───── DATA SECTION

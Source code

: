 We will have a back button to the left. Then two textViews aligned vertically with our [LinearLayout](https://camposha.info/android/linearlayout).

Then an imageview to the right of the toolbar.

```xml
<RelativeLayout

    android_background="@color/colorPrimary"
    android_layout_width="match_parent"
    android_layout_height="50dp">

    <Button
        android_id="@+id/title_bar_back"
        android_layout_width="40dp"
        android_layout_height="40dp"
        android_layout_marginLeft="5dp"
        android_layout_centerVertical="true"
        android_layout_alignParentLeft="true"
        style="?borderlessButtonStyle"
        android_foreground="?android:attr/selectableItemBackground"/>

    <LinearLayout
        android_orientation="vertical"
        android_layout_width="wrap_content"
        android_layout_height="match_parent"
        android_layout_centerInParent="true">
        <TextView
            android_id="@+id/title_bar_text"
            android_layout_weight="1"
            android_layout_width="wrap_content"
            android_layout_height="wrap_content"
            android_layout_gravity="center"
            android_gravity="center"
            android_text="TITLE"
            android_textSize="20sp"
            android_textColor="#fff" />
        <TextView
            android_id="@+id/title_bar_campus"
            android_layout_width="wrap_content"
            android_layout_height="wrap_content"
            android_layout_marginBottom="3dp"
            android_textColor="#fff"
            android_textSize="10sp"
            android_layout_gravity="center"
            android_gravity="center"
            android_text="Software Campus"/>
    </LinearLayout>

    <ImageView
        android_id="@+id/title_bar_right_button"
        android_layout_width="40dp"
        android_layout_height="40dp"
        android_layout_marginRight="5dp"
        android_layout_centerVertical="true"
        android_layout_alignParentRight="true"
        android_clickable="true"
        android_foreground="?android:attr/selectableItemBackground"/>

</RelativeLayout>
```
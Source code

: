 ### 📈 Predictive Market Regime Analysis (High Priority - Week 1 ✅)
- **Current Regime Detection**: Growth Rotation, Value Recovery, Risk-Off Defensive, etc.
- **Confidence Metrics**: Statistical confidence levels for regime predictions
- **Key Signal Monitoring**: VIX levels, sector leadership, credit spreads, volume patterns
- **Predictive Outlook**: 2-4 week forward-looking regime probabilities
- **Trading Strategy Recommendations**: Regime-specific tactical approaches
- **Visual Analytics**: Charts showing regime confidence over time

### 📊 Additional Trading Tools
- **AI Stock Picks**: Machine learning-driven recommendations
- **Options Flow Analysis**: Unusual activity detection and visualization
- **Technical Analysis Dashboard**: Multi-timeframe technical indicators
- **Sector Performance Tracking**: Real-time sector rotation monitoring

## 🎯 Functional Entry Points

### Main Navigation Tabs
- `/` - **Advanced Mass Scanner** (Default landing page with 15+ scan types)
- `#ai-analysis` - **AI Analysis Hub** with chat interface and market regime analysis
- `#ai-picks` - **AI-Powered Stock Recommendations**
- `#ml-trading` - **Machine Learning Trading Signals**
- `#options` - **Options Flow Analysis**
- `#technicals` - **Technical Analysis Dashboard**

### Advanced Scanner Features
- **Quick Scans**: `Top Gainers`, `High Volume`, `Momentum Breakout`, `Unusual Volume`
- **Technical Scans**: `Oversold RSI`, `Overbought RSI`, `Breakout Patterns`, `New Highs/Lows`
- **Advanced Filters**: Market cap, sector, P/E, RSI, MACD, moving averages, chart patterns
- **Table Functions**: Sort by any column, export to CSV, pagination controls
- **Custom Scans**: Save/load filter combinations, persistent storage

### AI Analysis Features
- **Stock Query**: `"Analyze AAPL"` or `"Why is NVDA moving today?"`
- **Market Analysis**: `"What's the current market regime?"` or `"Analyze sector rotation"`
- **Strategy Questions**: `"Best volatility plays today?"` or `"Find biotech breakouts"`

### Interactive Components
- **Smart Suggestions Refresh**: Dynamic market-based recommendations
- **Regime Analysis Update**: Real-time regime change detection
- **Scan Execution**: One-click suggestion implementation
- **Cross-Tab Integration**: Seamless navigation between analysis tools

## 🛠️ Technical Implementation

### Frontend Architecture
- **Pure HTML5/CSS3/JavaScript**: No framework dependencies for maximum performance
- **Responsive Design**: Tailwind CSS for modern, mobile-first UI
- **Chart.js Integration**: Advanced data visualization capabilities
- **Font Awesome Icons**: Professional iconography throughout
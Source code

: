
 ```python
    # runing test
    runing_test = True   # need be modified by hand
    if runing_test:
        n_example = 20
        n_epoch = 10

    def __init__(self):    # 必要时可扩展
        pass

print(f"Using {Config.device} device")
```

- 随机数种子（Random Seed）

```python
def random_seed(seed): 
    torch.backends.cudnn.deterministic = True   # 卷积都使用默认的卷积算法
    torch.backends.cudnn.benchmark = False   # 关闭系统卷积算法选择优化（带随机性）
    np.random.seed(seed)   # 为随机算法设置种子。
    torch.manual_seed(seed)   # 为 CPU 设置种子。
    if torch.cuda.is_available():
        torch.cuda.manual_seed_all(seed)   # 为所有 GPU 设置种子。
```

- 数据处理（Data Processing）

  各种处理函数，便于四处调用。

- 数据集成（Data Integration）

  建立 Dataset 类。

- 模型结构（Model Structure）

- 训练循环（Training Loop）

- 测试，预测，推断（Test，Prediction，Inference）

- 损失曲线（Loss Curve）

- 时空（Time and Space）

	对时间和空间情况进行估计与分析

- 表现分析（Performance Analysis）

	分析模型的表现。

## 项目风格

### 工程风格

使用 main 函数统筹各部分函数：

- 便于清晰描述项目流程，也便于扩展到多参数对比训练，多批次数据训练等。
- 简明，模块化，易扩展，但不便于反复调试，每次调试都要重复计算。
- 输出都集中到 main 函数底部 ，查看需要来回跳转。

──────────

**EXERCISE REQUIREMENTS**
What you should produce is an exact copy of the records above.

**RESPONSE TO THIS EXERCISE**
Source code

: We will have a back button to the left. Then two textViews aligned vertically with our [LinearLayout](https://camposha.info/android/linearlayout).

Then an imageview to the right of the toolbar.

```xml
<RelativeLayout

    android_background="@color/colorPrimary"
    android_layout_width="match_parent"
    android_layout_height="50dp">

    <Button
        android_id="@+id/title_bar_back"
        android_layout_width="40dp"
        android_layout_height="40dp"
        android_layout_marginLeft="5dp"
        android_layout_centerVertical="true"
        android_layout_alignParentLeft="true"
        style="?borderlessButtonStyle"
        android_foreground="?android:attr/selectableItemBackground"/>

    <LinearLayout
        android_orientation="vertical"
        android_layout_width="wrap_content"
        android_layout_height="match_parent"
        android_layout_centerInParent="true">
        <TextView
            android_id="@+id/title_bar_text"
            android_layout_weight="1"
            android_layout_width="wrap_content"
            android_layout_height="wrap_content"
            android_layout_gravity="center"
            android_gravity="center"
            android_text="TITLE"
            android_textSize="20sp"
            android_textColor="#fff" />
        <TextView
            android_id="@+id/title_bar_campus"
            android_layout_width="wrap_content"
            android_layout_height="wrap_content"
            android_layout_marginBottom="3dp"
            android_textColor="#fff"
            android_textSize="10sp"
            android_layout_gravity="center"
            android_gravity="center"
            android_text="Software Campus"/>
    </LinearLayout>

    <ImageView
        android_id="@+id/title_bar_right_button"
        android_layout_width="40dp"
        android_layout_height="40dp"
        android_layout_marginRight="5dp"
        android_layout_centerVertical="true"
        android_layout_alignParentRight="true"
        android_clickable="true"
        android_foreground="?android:attr/selectableItemBackground"/>

</RelativeLayout>
```
Source code

: ### 📈 Predictive Market Regime Analysis (High Priority - Week 1 ✅)
- **Current Regime Detection**: Growth Rotation, Value Recovery, Risk-Off Defensive, etc.
- **Confidence Metrics**: Statistical confidence levels for regime predictions
- **Key Signal Monitoring**: VIX levels, sector leadership, credit spreads, volume patterns
- **Predictive Outlook**: 2-4 week forward-looking regime probabilities
- **Trading Strategy Recommendations**: Regime-specific tactical approaches
- **Visual Analytics**: Charts showing regime confidence over time

### 📊 Additional Trading Tools
- **AI Stock Picks**: Machine learning-driven recommendations
- **Options Flow Analysis**: Unusual activity detection and visualization
- **Technical Analysis Dashboard**: Multi-timeframe technical indicators
- **Sector Performance Tracking**: Real-time sector rotation monitoring

## 🎯 Functional Entry Points

### Main Navigation Tabs
- `/` - **Advanced Mass Scanner** (Default landing page with 15+ scan types)
- `#ai-analysis` - **AI Analysis Hub** with chat interface and market regime analysis
- `#ai-picks` - **AI-Powered Stock Recommendations**
- `#ml-trading` - **Machine Learning Trading Signals**
- `#options` - **Options Flow Analysis**
- `#technicals` - **Technical Analysis Dashboard**

### Advanced Scanner Features
- **Quick Scans**: `Top Gainers`, `High Volume`, `Momentum Breakout`, `Unusual Volume`
- **Technical Scans**: `Oversold RSI`, `Overbought RSI`, `Breakout Patterns`, `New Highs/Lows`
- **Advanced Filters**: Market cap, sector, P/E, RSI, MACD, moving averages, chart patterns
- **Table Functions**: Sort by any column, export to CSV, pagination controls
- **Custom Scans**: Save/load filter combinations, persistent storage

### AI Analysis Features
- **Stock Query**: `"Analyze AAPL"` or `"Why is NVDA moving today?"`
- **Market Analysis**: `"What's the current market regime?"` or `"Analyze sector rotation"`
- **Strategy Questions**: `"Best volatility plays today?"` or `"Find biotech breakouts"`

### Interactive Components
- **Smart Suggestions Refresh**: Dynamic market-based recommendations
- **Regime Analysis Update**: Real-time regime change detection
- **Scan Execution**: One-click suggestion implementation
- **Cross-Tab Integration**: Seamless navigation between analysis tools

## 🛠️ Technical Implementation

### Frontend Architecture
- **Pure HTML5/CSS3/JavaScript**: No framework dependencies for maximum performance
- **Responsive Design**: Tailwind CSS for modern, mobile-first UI
- **Chart.js Integration**: Advanced data visualization capabilities
- **Font Awesome Icons**: Professional iconography throughout
Source code

:
 ```python
    # runing test
    runing_test = True   # need be modified by hand
    if runing_test:
        n_example = 20
        n_epoch = 10

    def __init__(self):    # 必要时可扩展
        pass

print(f"Using {Config.device} device")
```

- 随机数种子（Random Seed）

```python
def random_seed(seed): 
    torch.backends.cudnn.deterministic = True   # 卷积都使用默认的卷积算法
    torch.backends.cudnn.benchmark = False   # 关闭系统卷积算法选择优化（带随机性）
    np.random.seed(seed)   # 为随机算法设置种子。
    torch.manual_seed(seed)   # 为 CPU 设置种子。
    if torch.cuda.is_available():
        torch.cuda.manual_seed_all(seed)   # 为所有 GPU 设置种子。
```

- 数据处理（Data Processing）

  各种处理函数，便于四处调用。

- 数据集成（Data Integration）

  建立 Dataset 类。

- 模型结构（Model Structure）

- 训练循环（Training Loop）

- 测试，预测，推断（Test，Prediction，Inference）

- 损失曲线（Loss Curve）

- 时空（Time and Space）

	对时间和空间情况进行估计与分析

- 表现分析（Performance Analysis）

	分析模型的表现。

## 项目风格

### 工程风格

使用 main 函数统筹各部分函数：

- 便于清晰描述项目流程，也便于扩展到多参数对比训练，多批次数据训练等。
- 简明，模块化，易扩展，但不便于反复调试，每次调试都要重复计算。
- 输出都集中到 main 函数底部 ，查看需要来回跳转。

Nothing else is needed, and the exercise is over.